> **What to do**
Could you output each record below exactly as it stands and leave the pictures out?

> **Material for this exercise**
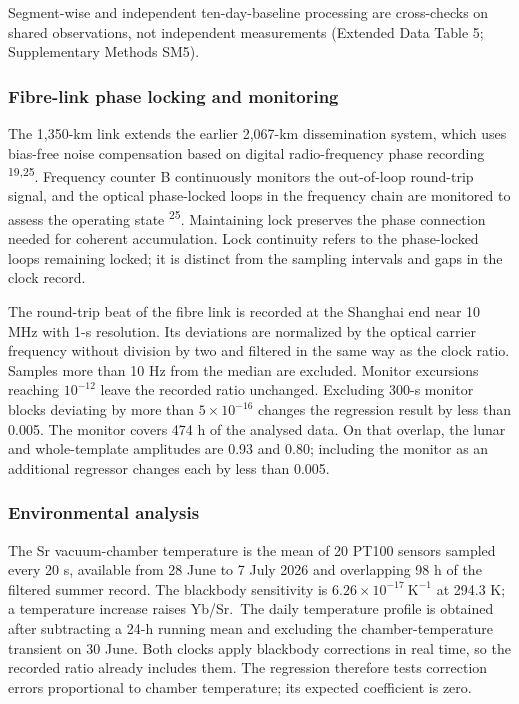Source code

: \documentclass[
  11pt,
  a4paper,
]{article}
\begin{document}
Segment-wise and independent ten-day-baseline processing are
cross-checks on shared observations, not independent measurements
(Extended Data Table 5; Supplementary Methods SM5).

\hypertarget{fibre-link-phase-locking-and-monitoring}{%
\subsubsection{Fibre-link phase locking and
monitoring}\label{fibre-link-phase-locking-and-monitoring}}

The 1,350-km link extends the earlier 2,067-km dissemination system,
which uses bias-free noise compensation based on digital radio-frequency
phase recording \textsuperscript{19,25}. Frequency counter B
continuously monitors the out-of-loop round-trip signal, and the optical
phase-locked loops in the frequency chain are monitored to assess the
operating state \textsuperscript{25}. Maintaining lock preserves the
phase connection needed for coherent accumulation. Lock continuity
refers to the phase-locked loops remaining locked; it is distinct from
the sampling intervals and gaps in the clock record.

The round-trip beat of the fibre link is recorded at the Shanghai end
near 10 MHz with 1-s resolution. Its deviations are normalized by the
optical carrier frequency without division by two and filtered in the
same way as the clock ratio. Samples more than 10 Hz from the median are
excluded. Monitor excursions reaching \(10^{-12}\) leave the recorded
ratio unchanged. Excluding 300-s monitor blocks deviating by more than
\(5\times10^{-16}\) changes the regression result by less than 0.005.
The monitor covers 474 h of the analysed data. On that overlap, the
lunar and whole-template amplitudes are 0.93 and 0.80; including the
monitor as an additional regressor changes each by less than 0.005.

\hypertarget{environmental-analysis}{%
\subsubsection{Environmental analysis}\label{environmental-analysis}}

The Sr vacuum-chamber temperature is the mean of 20 PT100 sensors
sampled every 20 s, available from 28 June to 7 July 2026 and
overlapping 98 h of the filtered summer record. The blackbody
sensitivity is \(6.26\times10^{-17}\ \mathrm{K^{-1}}\) at 294.3 K; a
temperature increase raises Yb/Sr.~The daily temperature profile is
obtained after subtracting a 24-h running mean and excluding the
chamber-temperature transient on 30 June. Both clocks apply blackbody
corrections in real time, so the recorded ratio already includes them.
The regression therefore tests correction errors proportional to chamber
temperature; its expected coefficient is zero.
\end{document}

> **Solution**
Source code

: \documentclass[
  11pt,
  a4paper,
]{article}
\begin{document}
Segment-wise and independent ten-day-baseline processing are
cross-checks on shared observations, not independent measurements
(Extended Data Table 5; Supplementary Methods SM5).

\hypertarget{fibre-link-phase-locking-and-monitoring}{%
\subsubsection{Fibre-link phase locking and
monitoring}\label{fibre-link-phase-locking-and-monitoring}}

The 1,350-km link extends the earlier 2,067-km dissemination system,
which uses bias-free noise compensation based on digital radio-frequency
phase recording \textsuperscript{19,25}. Frequency counter B
continuously monitors the out-of-loop round-trip signal, and the optical
phase-locked loops in the frequency chain are monitored to assess the
operating state \textsuperscript{25}. Maintaining lock preserves the
phase connection needed for coherent accumulation. Lock continuity
refers to the phase-locked loops remaining locked; it is distinct from
the sampling intervals and gaps in the clock record.

The round-trip beat of the fibre link is recorded at the Shanghai end
near 10 MHz with 1-s resolution. Its deviations are normalized by the
optical carrier frequency without division by two and filtered in the
same way as the clock ratio. Samples more than 10 Hz from the median are
excluded. Monitor excursions reaching \(10^{-12}\) leave the recorded
ratio unchanged. Excluding 300-s monitor blocks deviating by more than
\(5\times10^{-16}\) changes the regression result by less than 0.005.
The monitor covers 474 h of the analysed data. On that overlap, the
lunar and whole-template amplitudes are 0.93 and 0.80; including the
monitor as an additional regressor changes each by less than 0.005.

\hypertarget{environmental-analysis}{%
\subsubsection{Environmental analysis}\label{environmental-analysis}}

The Sr vacuum-chamber temperature is the mean of 20 PT100 sensors
sampled every 20 s, available from 28 June to 7 July 2026 and
overlapping 98 h of the filtered summer record. The blackbody
sensitivity is \(6.26\times10^{-17}\ \mathrm{K^{-1}}\) at 294.3 K; a
temperature increase raises Yb/Sr.~The daily temperature profile is
obtained after subtracting a 24-h running mean and excluding the
chamber-temperature transient on 30 June. Both clocks apply blackbody
corrections in real time, so the recorded ratio already includes them.
The regression therefore tests correction errors proportional to chamber
temperature; its expected coefficient is zero.
\end{document}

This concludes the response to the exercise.